Imagine if a Bitcoin ETF came much sooner, most of Bitcoin would have been held by banks, retail would have simply have yet another centralized IOUs stuck up their faces. Certainly, Bitcoin ETFs are still performing relatively well, but there's already far too much exposure and the ecosystem understands that unlike in the world of commerce and traditional investments, where Corporate has to handle some top level costs, with Bitcoin, there's really not much cost to think about.

In fact, the most risk comes from allowing Corporations manage your investment. At this point, my speculation is that ETF inflows are just various pre-existing cash positive traditional funds diversifying their portfolio and they want to do it via a system that works well with their pre-established investment design.

If you look at most exchanges you'd figure that there's a lot of virtually non-existent asset amounts being actively traded and this is a risk factor already heavily emphasised throughout the industry via “not your keys, not your coins” content.

Hive traded on Bitget Global for example is a bit higher than what the exchange holds onchain.

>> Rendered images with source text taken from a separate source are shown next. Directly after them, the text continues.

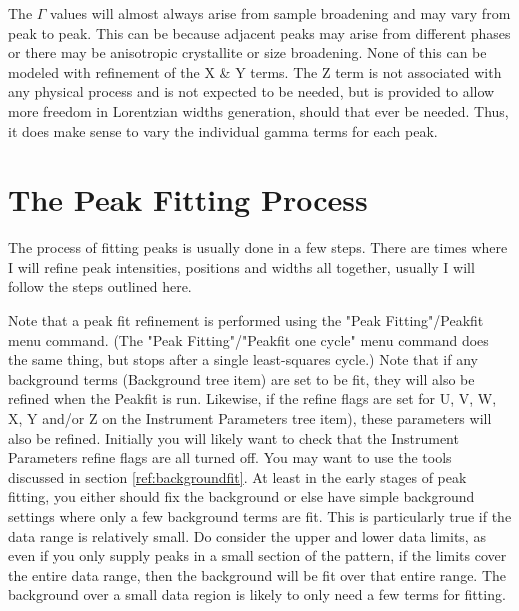 The $\Gamma$ values will almost always arise from sample broadening and may vary from peak to peak. This can be because adjacent peaks may arise from different phases or there may be anisotropic crystallite or size broadening. None of this can be modeled with refinement of the X \& Y terms. The Z term is not associated with any physical process and is not expected to be needed, but is provided to allow more freedom in Lorentzian widths generation, should that ever be needed. Thus, it does make sense to vary the individual gamma terms for each peak. 

\section{The Peak Fitting Process}\label{ref:peakparameterorder}
The process of fitting peaks is usually done in a few steps. There are times where I will refine peak intensities, positions and widths all together, usually I will follow the steps outlined here. 

Note that a peak fit refinement is performed using the "Peak Fitting"/Peakfit menu command. (The "Peak Fitting"/"Peakfit one cycle" menu command does the same thing, but stops after a single least-squares cycle.) Note that if any background terms (Background tree item) are set to be fit, they will also be refined when the Peakfit is run. Likewise, if the refine flags are set for U, V, W, X, Y and/or Z on the Instrument Parameters tree item), these parameters will also be refined. Initially you will likely want to check that the Instrument Parameters refine flags are all turned off. You may want to use the tools discussed in section \ref{ref:backgroundfit}. At least in the early stages of peak fitting, you either should fix the background or else have simple background settings where only a few background terms are fit. This is particularly true if the data range is relatively small. Do consider the upper and lower data limits, as even if you only supply peaks in a small section of the pattern, if the limits cover the entire data range, then the background will be fit over that entire range. The background over a small data region is likely to only need a few terms for fitting. 

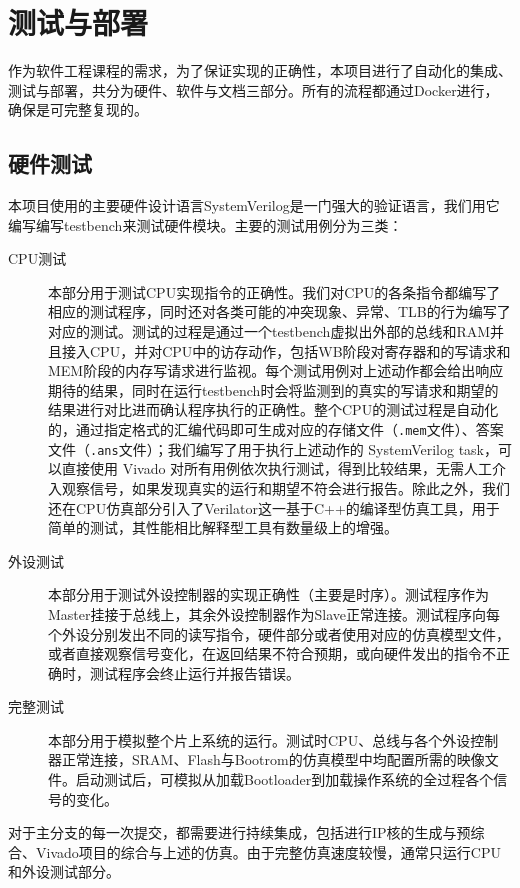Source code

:\chapter{测试与部署}

作为软件工程课程的需求，为了保证实现的正确性，本项目进行了自动化的集成、测试与部署，共分为硬件、软件与文档三部分。所有的流程都通过Docker进行，确保是可完整复现的。

\section{硬件测试}
\label{section:test_hardware}

本项目使用的主要硬件设计语言SystemVerilog是一门强大的验证语言，我们用它编写编写testbench来测试硬件模块。主要的测试用例分为三类：

\begin{description}
    \item[CPU测试] 本部分用于测试CPU实现指令的正确性。我们对CPU的各条指令都编写了相应的测试程序，同时还对各类可能的冲突现象、异常、TLB的行为编写了对应的测试。测试的过程是通过一个testbench虚拟出外部的总线和RAM并且接入CPU，并对CPU中的访存动作，包括WB阶段对寄存器和的写请求和MEM阶段的内存写请求进行监视。每个测试用例对上述动作都会给出响应期待的结果，同时在运行testbench时会将监测到的真实的写请求和期望的结果进行对比进而确认程序执行的正确性。整个CPU的测试过程是自动化的，通过指定格式的汇编代码即可生成对应的存储文件（\texttt{.mem}文件）、答案文件（\texttt{.ans}文件）；我们编写了用于执行上述动作的 SystemVerilog task，可以直接使用 Vivado 对所有用例依次执行测试，得到比较结果，无需人工介入观察信号，如果发现真实的运行和期望不符会进行报告。除此之外，我们还在CPU仿真部分引入了Verilator这一基于C++的编译型仿真工具，用于简单的测试，其性能相比解释型工具有数量级上的增强。
    \item[外设测试] 本部分用于测试外设控制器的实现正确性（主要是时序）。测试程序作为Master挂接于总线上，其余外设控制器作为Slave正常连接。测试程序向每个外设分别发出不同的读写指令，硬件部分或者使用对应的仿真模型文件，或者直接观察信号变化，在返回结果不符合预期，或向硬件发出的指令不正确时，测试程序会终止运行并报告错误。
    \item[完整测试] 本部分用于模拟整个片上系统的运行。测试时CPU、总线与各个外设控制器正常连接，SRAM、Flash与Bootrom的仿真模型中均配置所需的映像文件。启动测试后，可模拟从加载Bootloader到加载操作系统的全过程各个信号的变化。
\end{description}

对于主分支的每一次提交，都需要进行持续集成，包括进行IP核的生成与预综合、Vivado项目的综合与上述的仿真。由于完整仿真速度较慢，通常只运行CPU和外设测试部分。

As I recently discovered that Hive has been listed there, I looked at the exchangers order book and found over 500k listed in the sell block when it's onchain balance was only a little over 400k Hive.

Now this is just one asset example and we are looking at an exchange with far more public watch that won't be as present with most corporate bodies, so the risk factor is really much higher.

Bitcoin could surpass Gold in 10 years

With all the mulls over a Bitcoin strategic reserve, the next decade might bring $3 trillion into the Bitcoin market and this would send the asset’s market capitalization over $20 trillion, in theory.

I say this looking at gold and how much countries hold in their reserves. By estimates, 35k-36k tonnes of gold is held in government reserves globally and that's worth an estimate over $3 trillion.

A $3 trillion inflow into bitcoin should theoretically send the assets market price value over $950,000 because Bitcoin has a lower and upper limit price swing between $2 and $6 respectively for every $1 investment inflow.

This means that for every dollar invested in Bitcoin, the market capitalization of the asset can grow by $2 to $6. As such, a $3 trillion inflow would add $6 trillion to $18 trillion to Bitcoin's current market valuation, depending on greed levels and overall accumulation span.

These predictions are based on just the potential inflow from central banks adding Bitcoin to their reserves. We have not factored in the Institutional interest effect as Central banks give the greenlight. Also, retails are still a pretty large market and there are a lot not yet onboarded and this all makes the $1,000,000 per Bitcoin price target very much reasonable.

By the evidence at this point, the cryptocurrency markets would be valued over $50 trillion considering the inflow of banking currencies, tokenization of stocks and varying real world assets(RWA).

We would simply be looking at the ecosystem becoming a major factor of influence on global economies.